The philosophers photographed here made the reasonable methodological decision that the answer is out there somewhere rather than nowhere. So they organized a treasure hunt. Intersubjective observation of X is a necessary condition X being something rather than nothing. Therefore the philosophers enhanced intersubjective communication. For example, Dr. Biff is wearing the numeral 72 as a unique identifier. Since the investigation is conducted in the dark and flashlights may not be available to observe jersey numerals, Dr. Buffy is wearing an illuminated tiara; similar to a miner's headlamp, it has the important difference of pointing in every direction at once. "Why is there something rather than nothing?" is not tractable using linear techniques.

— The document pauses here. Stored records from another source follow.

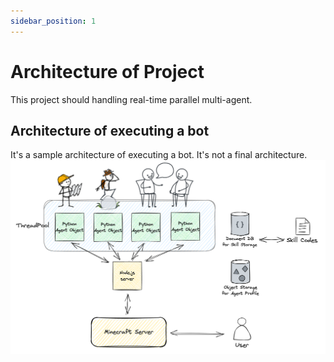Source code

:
 ```yaml
---
sidebar_position: 1
---
```


# Architecture of Project
This project should handling real-time parallel multi-agent. 


## Architecture of executing a bot
It's a sample architecture of executing a bot. It's not a final architecture.
![Architecture-of-project](img/sample-architecture.png)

This particular search began in Oklahoma. Applying the principle adumbrated as "Occam's Razor," the philosophers reasoned that beginning where you are is as good a place to start as any and--being closer--is in fact better.

Monday, February 07, 2005

Intelligent Design

Here's my letter to the New York Times in response to the 2/7/05 opinion article by Michael Behe, biology prof at Leheigh, in defense of Intelligent Design. As you could have surmised, not a word of biological science was included, just phenomenological apercus by someone who looks at biological phenomena a lot.

Editor: Michael Behe is a scientist when he's at work and a philosopher when he's at home. His nice arguments for intelligent design owe nothing to science. They are a familiar rework of the philosopher John Wisdom's* musings back in the 40s: in a nutshell, "if there is a garden then there is a gardener." Dr. Behe talks of "the appearance of design" in nature. There you have it. Nature appears designed to us because we experience it entirely through our brains and specifically through our intelligence. We see intelligent design because that is all we are physiologically able to see. Frogs might see the world as stupid, since a frog's perception of it is "that which passes near enough my tongue to get eaten." At bottom, there are two schools of thought: 1. The world is too complex to have been created by blind physical processes." 2. "The world is too complex to have been created except by blind physical processes." If you can't appreciate the humbling redundancy and scope of random physical process, then you have settled for a lesser God.

*My apologies. An earlier version of this article attributed the "garden" argument to J.O. Urmson. Here is the text from which Wisdom's account was elaborated:

"Two people return to their long neglected garden and find among the weeds a few of the old plants surprisingly vigorous. One says to the other. 'It must be that a gardener has been coming and doing something about these plants'. Upon inquiry they find that no neighbour has ever seen anyone at work in their garden. The first man says to the other, 'He must have worked while people slept'. The other says. 'No, someone would have heard him and besides, anybody who cared about the plants would have kept down these weeds'. The first man says, 'Look at the way these are arranged. There is purpose and a feeling for beauty here. I believe that someone comes, someone invisible to mortal eyes. I believe that the more carefully we look the more we shall find confirmation of this'. They examine the garden ever so carefully and sometimes they come on new things suggesting that a gardener comes and sometimes they come on new things suggesting the contrary and even that a malicious person has been at work."

Proceedings of the Aristotelian Society, 1944-5, reprinted as Ch. X of Logic and Language, Vol. I (Blackwell, 1951), and in his Philosophy and Psychoanalysis (Blackwell, 1953).